_Excerpts from a dataset_:
<<<<

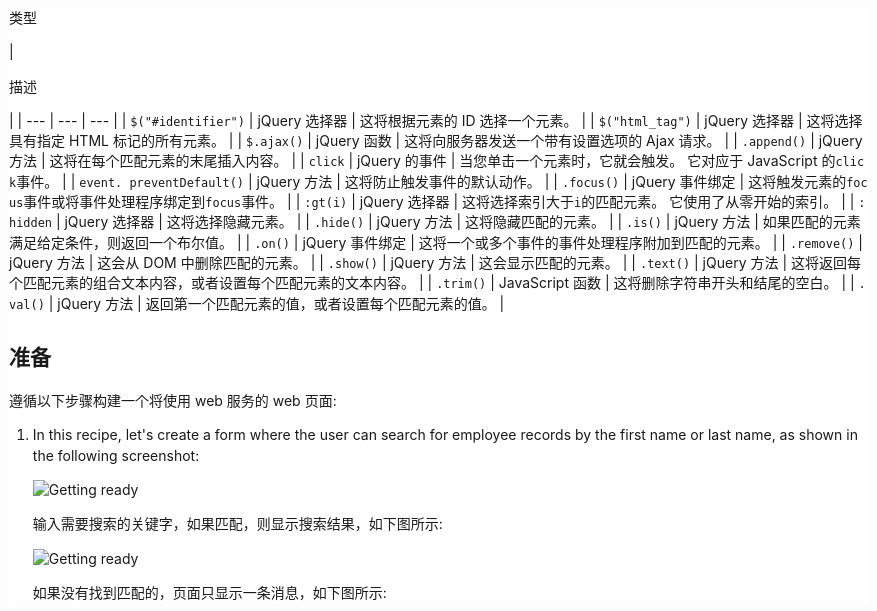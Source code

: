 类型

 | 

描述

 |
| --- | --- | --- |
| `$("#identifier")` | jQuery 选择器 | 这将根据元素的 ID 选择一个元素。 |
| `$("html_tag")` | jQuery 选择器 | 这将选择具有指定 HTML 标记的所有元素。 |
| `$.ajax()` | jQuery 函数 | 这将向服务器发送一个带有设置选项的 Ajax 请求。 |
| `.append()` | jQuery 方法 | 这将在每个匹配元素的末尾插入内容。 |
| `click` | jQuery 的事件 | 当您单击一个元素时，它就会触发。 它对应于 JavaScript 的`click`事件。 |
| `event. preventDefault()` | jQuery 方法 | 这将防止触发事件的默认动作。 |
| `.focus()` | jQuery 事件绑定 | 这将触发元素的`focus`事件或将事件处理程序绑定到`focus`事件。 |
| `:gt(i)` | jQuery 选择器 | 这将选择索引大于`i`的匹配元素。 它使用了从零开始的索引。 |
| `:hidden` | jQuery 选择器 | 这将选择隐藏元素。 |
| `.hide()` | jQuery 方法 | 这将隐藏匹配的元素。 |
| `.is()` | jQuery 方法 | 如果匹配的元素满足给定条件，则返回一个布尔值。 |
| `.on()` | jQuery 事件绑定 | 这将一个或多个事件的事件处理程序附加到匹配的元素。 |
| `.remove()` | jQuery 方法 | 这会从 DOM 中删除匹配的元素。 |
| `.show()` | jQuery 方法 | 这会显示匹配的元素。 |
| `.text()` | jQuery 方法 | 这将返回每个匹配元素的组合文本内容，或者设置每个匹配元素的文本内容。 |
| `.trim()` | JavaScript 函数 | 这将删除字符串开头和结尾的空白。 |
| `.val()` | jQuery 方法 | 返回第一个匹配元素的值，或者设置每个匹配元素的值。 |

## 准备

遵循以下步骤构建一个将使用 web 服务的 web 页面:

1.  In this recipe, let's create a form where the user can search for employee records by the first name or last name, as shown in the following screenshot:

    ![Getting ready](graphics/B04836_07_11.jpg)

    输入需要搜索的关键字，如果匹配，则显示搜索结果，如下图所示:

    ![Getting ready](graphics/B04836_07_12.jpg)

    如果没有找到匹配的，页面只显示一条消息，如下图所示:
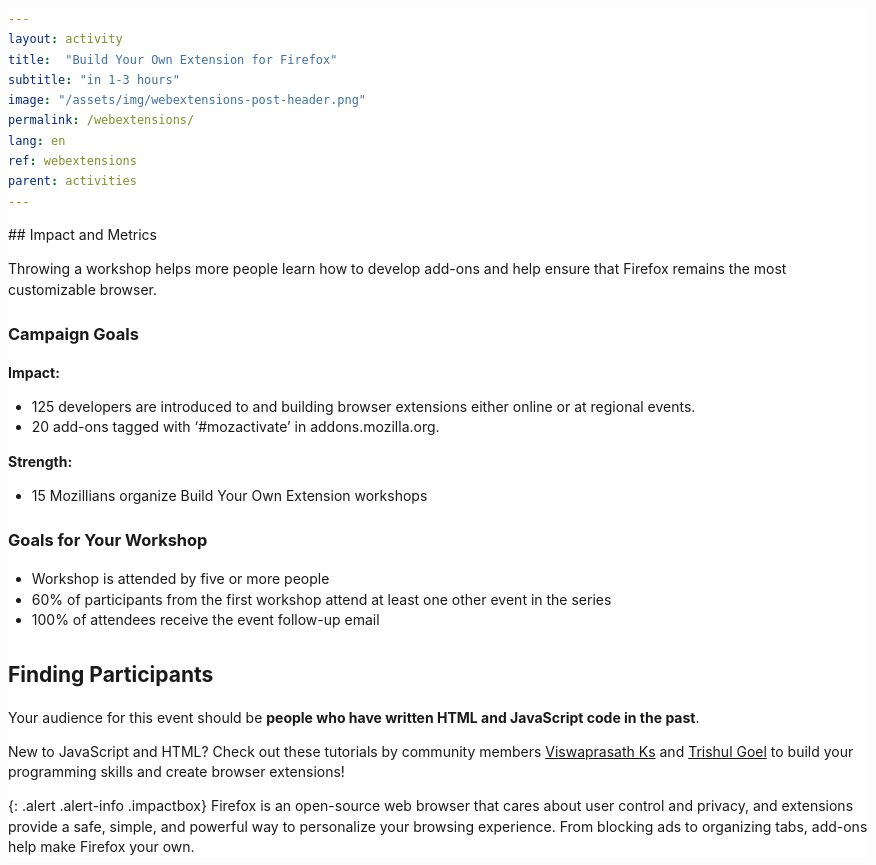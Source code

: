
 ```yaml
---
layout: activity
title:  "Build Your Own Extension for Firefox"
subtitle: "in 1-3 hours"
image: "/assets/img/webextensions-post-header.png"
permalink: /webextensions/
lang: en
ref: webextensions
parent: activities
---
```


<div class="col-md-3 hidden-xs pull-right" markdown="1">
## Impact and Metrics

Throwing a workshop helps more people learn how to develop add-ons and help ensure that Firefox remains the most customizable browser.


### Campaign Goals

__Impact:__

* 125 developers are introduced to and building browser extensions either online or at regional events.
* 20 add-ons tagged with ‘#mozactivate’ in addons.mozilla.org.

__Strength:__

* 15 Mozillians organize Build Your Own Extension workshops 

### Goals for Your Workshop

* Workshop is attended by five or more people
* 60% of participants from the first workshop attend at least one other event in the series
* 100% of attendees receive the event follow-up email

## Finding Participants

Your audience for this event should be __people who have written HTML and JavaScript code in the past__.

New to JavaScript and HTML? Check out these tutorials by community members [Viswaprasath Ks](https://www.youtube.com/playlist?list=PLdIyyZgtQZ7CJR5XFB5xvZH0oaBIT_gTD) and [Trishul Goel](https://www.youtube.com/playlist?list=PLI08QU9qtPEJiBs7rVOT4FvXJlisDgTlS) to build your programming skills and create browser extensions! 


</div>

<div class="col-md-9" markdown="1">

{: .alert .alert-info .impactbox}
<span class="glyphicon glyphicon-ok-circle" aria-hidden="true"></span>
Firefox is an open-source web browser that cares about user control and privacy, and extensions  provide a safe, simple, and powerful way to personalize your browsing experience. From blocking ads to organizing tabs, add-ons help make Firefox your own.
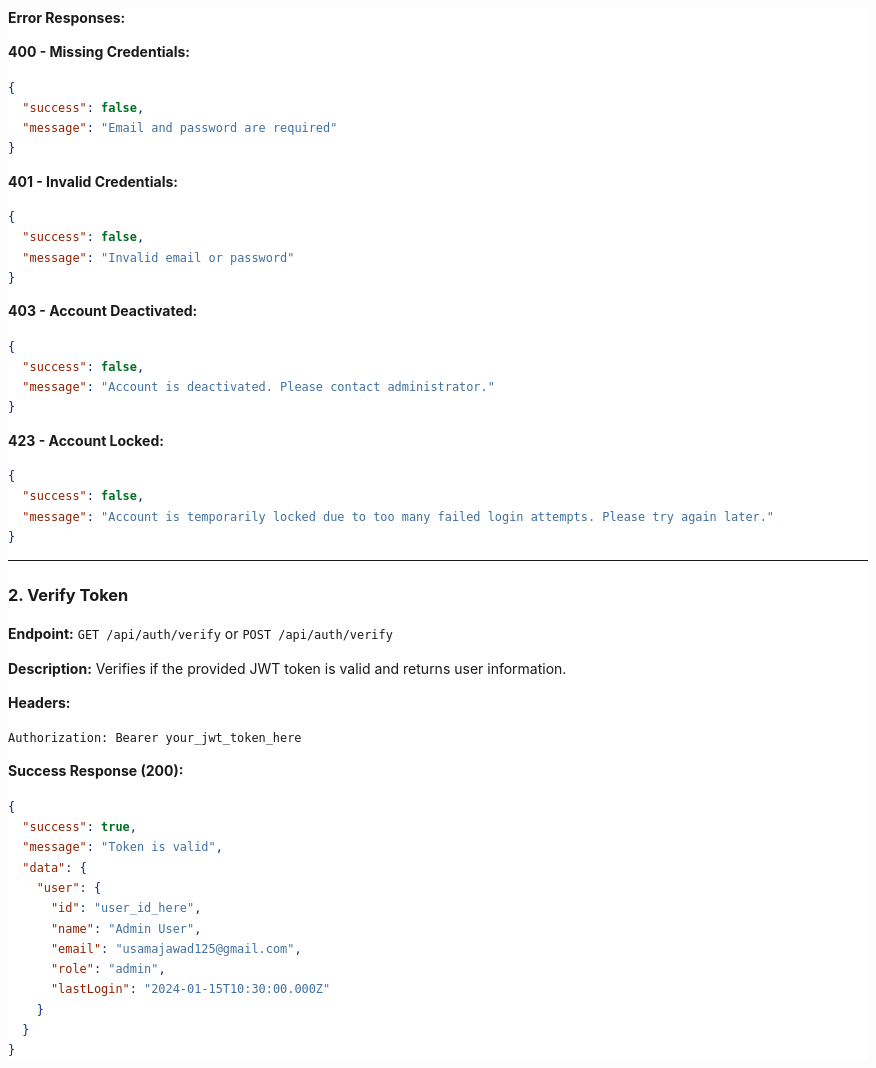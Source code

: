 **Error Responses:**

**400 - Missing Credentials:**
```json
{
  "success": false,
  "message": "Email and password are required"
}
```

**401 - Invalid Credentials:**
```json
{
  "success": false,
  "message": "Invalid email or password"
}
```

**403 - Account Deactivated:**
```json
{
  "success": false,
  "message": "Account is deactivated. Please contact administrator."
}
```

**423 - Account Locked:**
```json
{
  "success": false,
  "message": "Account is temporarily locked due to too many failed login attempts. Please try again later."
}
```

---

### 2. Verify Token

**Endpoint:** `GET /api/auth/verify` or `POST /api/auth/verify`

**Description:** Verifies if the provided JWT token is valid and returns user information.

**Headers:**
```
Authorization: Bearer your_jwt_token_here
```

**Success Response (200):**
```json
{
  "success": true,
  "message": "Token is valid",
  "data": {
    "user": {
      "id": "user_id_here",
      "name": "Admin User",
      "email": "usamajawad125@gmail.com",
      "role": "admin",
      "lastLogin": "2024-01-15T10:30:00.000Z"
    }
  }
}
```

>>>>

_TO DO_: Write only the number of lines in the entries where the string "first" occurs.

_SOLUTION BELOW_: 2